Mais c'est plus gênant de jouer sur ce registre en 2011, parce que ce sont ces appels aux valeurs identitaires qui rendent impossibles des débats intelligents sur la santé dans une campagne électorale fédérale, en forçant chaque parti à faire des professions de foi sur l'intégrité du système qui assurent sa paralysie et remettent à plus tard une réflexion incontournable.

C'est dans cette logique que M. Ignatieff promet solennellement aux provinces que les transferts fédéraux en santé continueront d'augmenter de 6% par année. C'est beau sur papier.
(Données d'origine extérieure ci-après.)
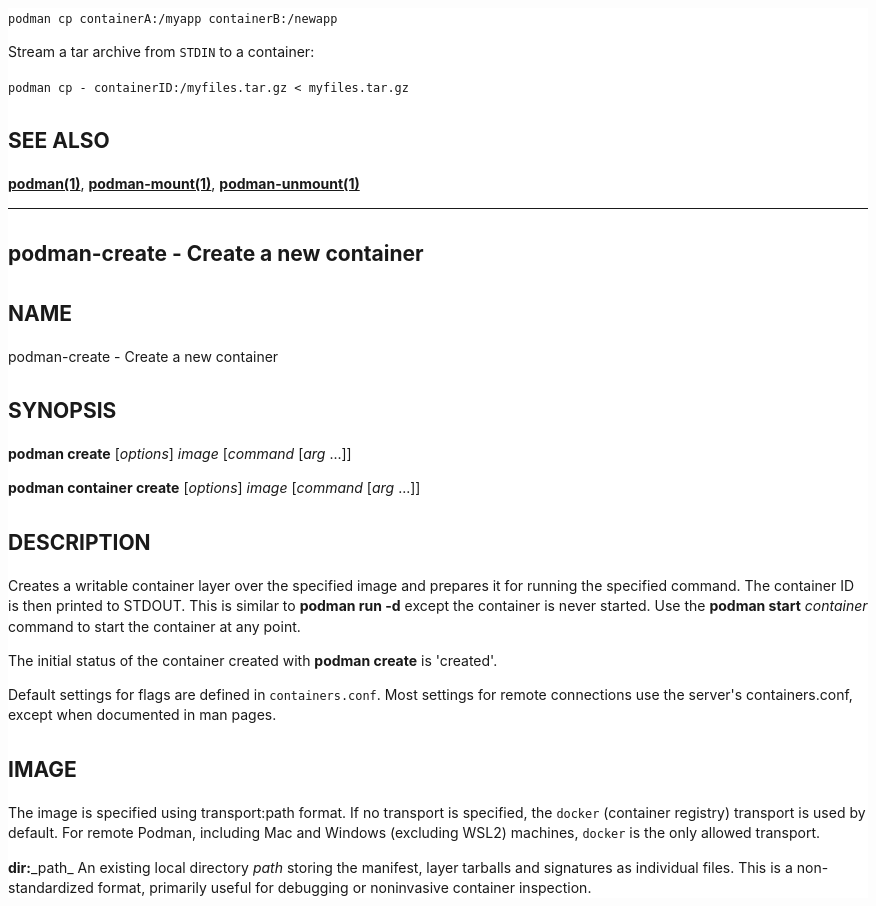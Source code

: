     podman cp containerA:/myapp containerB:/newapp

Stream a tar archive from `STDIN` to a container:

    podman cp - containerID:/myfiles.tar.gz < myfiles.tar.gz

##  SEE ALSO

**[podman(1)](podman.html)**, **[podman-mount(1)](podman-mount.html)**,
**[podman-unmount(1)](podman-unmount.html)**


---

<a id='podman-create'></a>

## podman-create - Create a new container

##  NAME

podman-create - Create a new container

##  SYNOPSIS

**podman create** \[*options*\] *image* \[*command* \[*arg* \...\]\]

**podman container create** \[*options*\] *image* \[*command* \[*arg*
\...\]\]

##  DESCRIPTION

Creates a writable container layer over the specified image and prepares
it for running the specified command. The container ID is then printed
to STDOUT. This is similar to **podman run -d** except the container is
never started. Use the **podman start** *container* command to start the
container at any point.

The initial status of the container created with **podman create** is
\'created\'.

Default settings for flags are defined in `containers.conf`. Most
settings for remote connections use the server\'s containers.conf,
except when documented in man pages.

##  IMAGE

The image is specified using transport:path format. If no transport is
specified, the `docker` (container registry) transport is used by
default. For remote Podman, including Mac and Windows (excluding WSL2)
machines, `docker` is the only allowed transport.

**dir:**\_path\_ An existing local directory *path* storing the
manifest, layer tarballs and signatures as individual files. This is a
non-standardized format, primarily useful for debugging or noninvasive
container inspection.

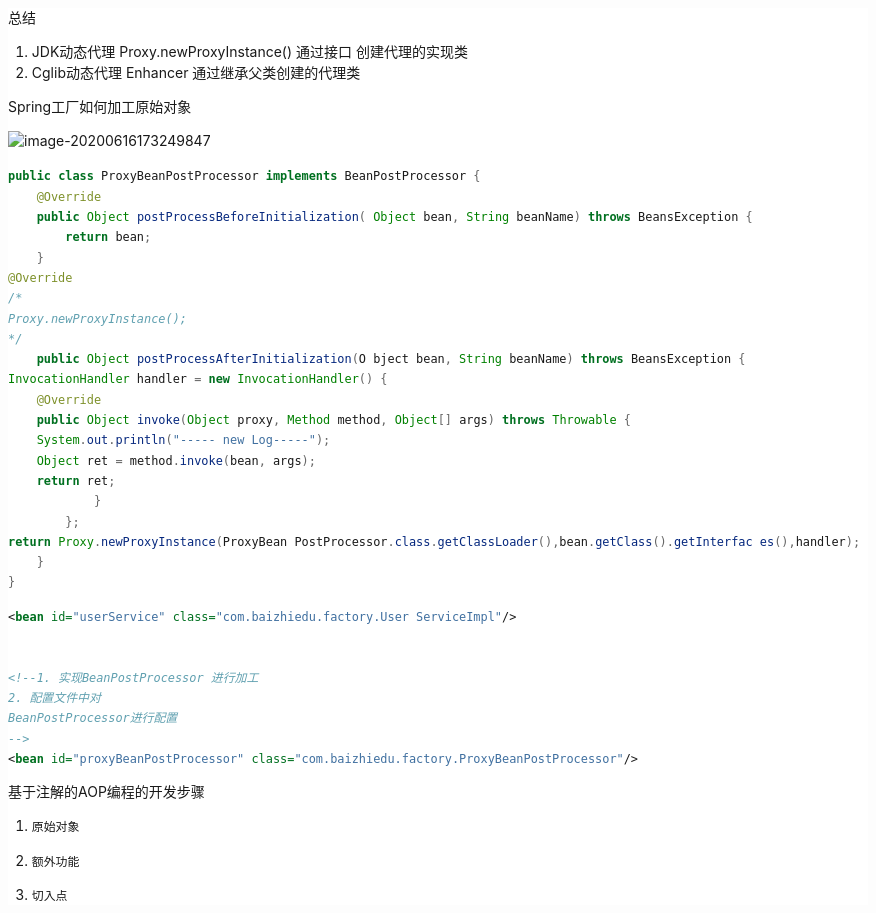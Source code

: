

总结 

1. JDK动态代理 
Proxy.newProxyInstance()  通过接⼝ 创建代理的实现类 
2. Cglib动态代理 Enhancer        通过继承⽗类创建的代理类 



Spring⼯⼚如何加⼯原始对象

![image-20200616173249847](C:\Users\45928\AppData\Roaming\Typora\typora-user-images\image-20200616173249847.png)

```java
public class ProxyBeanPostProcessor implements BeanPostProcessor { 
    @Override 
    public Object postProcessBeforeInitialization( Object bean, String beanName) throws BeansException { 
        return bean; 
    } 
@Override 
/* 
Proxy.newProxyInstance(); 
*/ 
    public Object postProcessAfterInitialization(O bject bean, String beanName) throws BeansException { 
InvocationHandler handler = new InvocationHandler() { 
    @Override 
    public Object invoke(Object proxy, Method method, Object[] args) throws Throwable { 
    System.out.println("----- new Log-----"); 
    Object ret = method.invoke(bean, args); 
    return ret; 
            } 
        }; 
return Proxy.newProxyInstance(ProxyBean PostProcessor.class.getClassLoader(),bean.getClass().getInterfac es(),handler); 
    } 
} 
```

```xml
<bean id="userService" class="com.baizhiedu.factory.User ServiceImpl"/> 


<!--1. 实现BeanPostProcessor 进⾏加⼯ 
2. 配置⽂件中对 
BeanPostProcessor进⾏配置 
--> 
<bean id="proxyBeanPostProcessor" class="com.baizhiedu.factory.ProxyBeanPostProcessor"/> 
```

基于注解的AOP编程的开发步骤

1.     原始对象 
2.     额外功能 
3.     切⼊点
Comme par hasard, il y a moins de deux semaines, l'ancien gouverneur de la Banque du Canada, David Dodge, signait une étude de l'Institut C.D. Howe qui mesurait justement l'impact d'une hausse annuelle de 6%. D'ici 20 ans, les dépenses en santé par habitant passeraient de 4900$ à 10 700$ une fois qu'on enlève les effets de l'inflation, et leur total passerait de 12% à 18% du PIB.

Cela nous mène tout droit à une impasse, qu'il faudra résoudre, soit en repensant radicalement les modes de gestion, soit en alourdissant le fardeau fiscal, soit en sacrifiant d'autres missions de l'État, soit en réduisant la qualité des services. Il faudra faire des changements, trouver des solutions, qui ne seront pas simples. Plutôt que les arguments de peur, c'est de cela qu'il faudrait parler pour aborder les enjeux de santé de façon adulte.